I've been wondering the same thing. I have a keg in my garage waiting for me to cut it up and I'm going to try BIAB so a larger diameter hole in the top would facilitate getting the bag in and out easier.

Does a lip on a keggle keep some of the evaporation down during the boil?
 
Cutting the top off does make the keggle weaker, but as long as you don't make a habit of dropping it, no problem.

But handles are very useful, especially when the keggle is hot.
 
What about something similar to this

https://www.homebrewtalk.com/f11/how-lighten-your-sanke-keggle-214694/

or

brouw6.jpg
 
Pros:
* Can put a lid on them when you're bringing temps up to boil, so you get to boiling temp faster.
* Have handles to lift the sucker

Cons:
* Somewhat harder to clean
* May give you problems if you do BIAB

Eh. I'd much rather have the handles and I don't do BIAB.
 
Whether you cut the entire top off or not, you're probably going to spend the same amount of time grinding the edge down so you don't get cut on it. May as well leave the handles. Aside from that, as stated before, you'll use 'em! :)
 
I just completed some modifications to my keggle MT.
I'm setting up to clean in place on my single tier all electric stand so I'm not to worried about moving the vessels around.

First I welded a 2" tri-clamp ferule in the bottom and added a butterfly valve and discharge hose... I can now gravity drain 15 gallons in about 20 seconds... looks almost like a toilet flushing :drunk:

The top of the MT was cut like most keggles on here with about a 12" opening. I then cut the top ring and "skirt" off but left the rounded top in place. So my MT is now about 3" shorter but has the same volume, is easier to clean and I don't have that pesky crevice to catch grain.
 
I cut the whole top off of mine, cut just under the weld with an angle grinder, I do biab and did not want to deal with the lip. I do not think structural integrity is an issue, it can flex only slightly at the top. You would have to sit it on it's side and sit on it to get any real flex.

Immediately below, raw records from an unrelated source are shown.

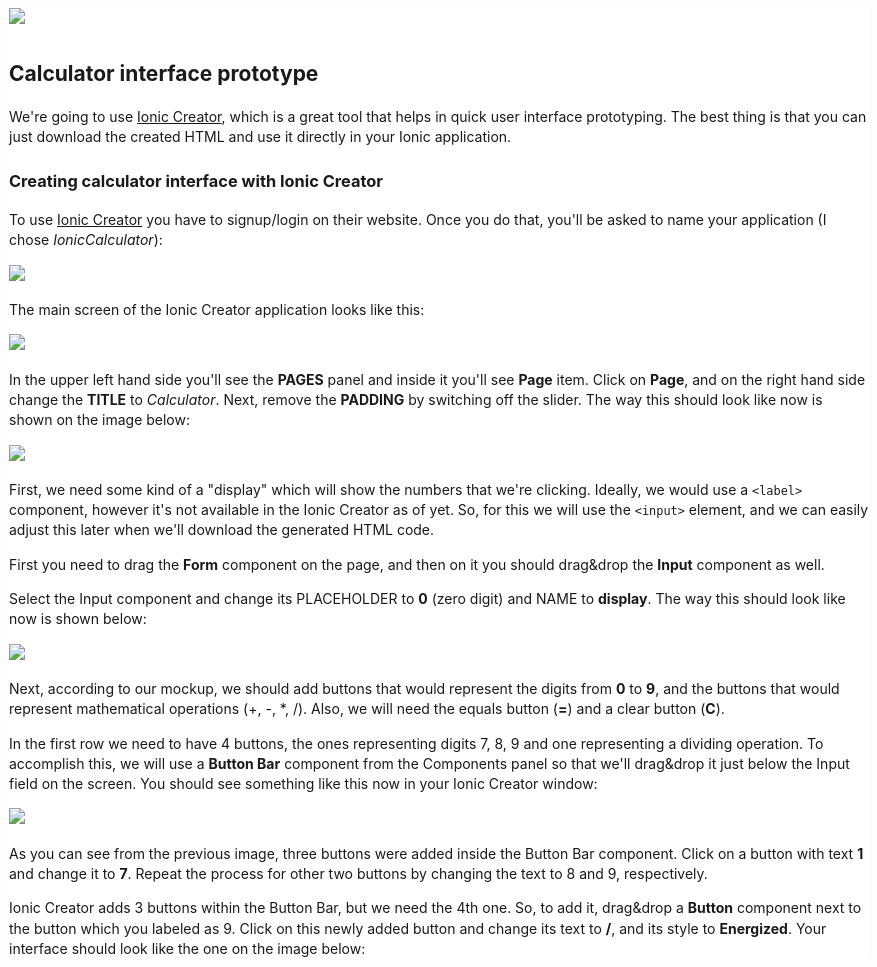 ![](http://imgur.com/znFbgb1.jpg)

## Calculator interface prototype
We're going to use [Ionic Creator](https://creator.ionic.io/), which is a great tool that helps in quick user interface prototyping. The best thing is that you can just download the created HTML and use it directly in your Ionic application.

### Creating calculator interface with Ionic Creator
To use [Ionic Creator](https://creator.ionic.io/) you have to signup/login on their website. Once you do that, you'll be asked to name your application (I chose *IonicCalculator*):

![](http://i.imgur.com/7yx5g5F.jpg)

The main screen of the Ionic Creator application looks like this:

![](http://i.imgur.com/SB3E1QY.jpg)

In the upper left hand side you'll see the **PAGES** panel and inside it you'll see **Page** item. Click on **Page**, and on the right hand side change the **TITLE** to *Calculator*. Next, remove the **PADDING** by switching off the slider. The way this should look like now is shown on the image below:

![](http://i.imgur.com/T2uGCrr.jpg)

First, we need some kind of a "display" which will show the numbers that we're clicking. Ideally, we would use a `<label>` component, however it's not available in the Ionic Creator as of yet. So, for this we will use the `<input>` element, and we can easily adjust this later when we'll download the generated HTML code.

First you need to drag the **Form** component on the page, and then on it you should drag&drop the **Input** component as well.

Select the Input component and change its PLACEHOLDER to **0** (zero digit) and NAME to **display**. The way this should look like now is shown below:

![](http://i.imgur.com/4r10hfI.jpg)

Next, according to our mockup, we should add buttons that would represent the digits from **0** to **9**, and the buttons that would represent mathematical operations (+, -, *, /). Also, we will need the equals button (**=**) and a clear button (**C**).

In the first row we need to have 4 buttons, the ones representing digits 7, 8, 9 and one representing a dividing operation. To accomplish this, we will use a **Button Bar** component from the Components panel so that we'll drag&drop it just below the Input field on the screen. You should see something like this now in your Ionic Creator window:

![](http://i.imgur.com/CVcreWF.jpg)

As you can see from the previous image, three buttons were added inside the Button Bar component. Click on a button with text **1** and change it to **7**. Repeat the process for other two buttons by changing the text to 8 and 9, respectively.

Ionic Creator adds 3 buttons within the Button Bar, but we need the 4th one. So, to add it, drag&drop a **Button** component next to the button which you labeled as 9. Click on this newly added button and change its text to **/**, and its style to **Energized**. Your interface should look like the one on the image below:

As far as a lid goes, I just throw a folded beach towel on top when bringing to a boil and it does the trick. I do like the idea of cutting the bottom off and using the opening to drain as Ohio-Ed stated. 15 gallons in 20 seconds....Wow!
 
Similar to what duckfoot did, has anyone heard of making a not-so-conical fermentation vessel out of a keg by turning it upside down to use the 'drain' on the bottom to allow removal of yeast cake post ferment, and drilling a small hole in the 'top' to rack into and bung up for fermentation?
 
Similar to what duckfoot did, has anyone heard of making a not-so-conical fermentation vessel out of a keg by turning it upside down to use the 'drain' on the bottom to allow removal of yeast cake post ferment, and drilling a small hole in the 'top' to rack into and bung up for fermentation?

I doubt you would get great action with that shallow shape. I thinkit' snot steep enough to force much of the yeast into the bottom.

I've also thought about cutting the top of, except where the handles are. I saw that a while back and liked it. I figured I'd wait until I see how much I actually need to move my kegs when I get set up for electric on my brewstand.

For now, those suckers are heavy! I still need to lift it up to a table to gravity drain through my chiller and it's a bit of a workout.
 
I cut the whole top off of mine, cut just under the weld with an angle grinder, I do biab and did not want to deal with the lip. I do not think structural integrity is an issue, it can flex only slightly at the top. You would have to sit it on it's side and sit on it to get any real flex.

Is the lip a real problem for BIAB? That's what I'd like to get into.
 
scruffymmh said:
Similar to what duckfoot did, has anyone heard of making a not-so-conical fermentation vessel out of a keg by turning it upside down to use the 'drain' on the bottom to allow removal of yeast cake post ferment, and drilling a small hole in the 'top' to rack into and bung up for fermentation?

Like some mentioned, with the steep walls, you probably won't get that much of a collection at the bottom... Also, with a small rack in port and the small outlet in the bottom, cleaning may be a PITA... Granted, I use a Sanke for main fermenting, but I am itching for a conical bad...
 
I read this post and thought of this one, a commonly referenced one for those who are doing BIAB. In the pictures, you can see that he cut the whole top out of the inside, leaving handles and straight sides in tact. Take a gander, maybe it'll help.

http://www.thebrewingnetwork.com/forum/viewtopic.php?t=4650

BrewingwithCol19.jpg

I know that thread well. It's inspirational.
Did you cut that keg yourself and did you did it with an angle grinder?
 
Is the lip a real problem for BIAB? That's what I'd like to get into.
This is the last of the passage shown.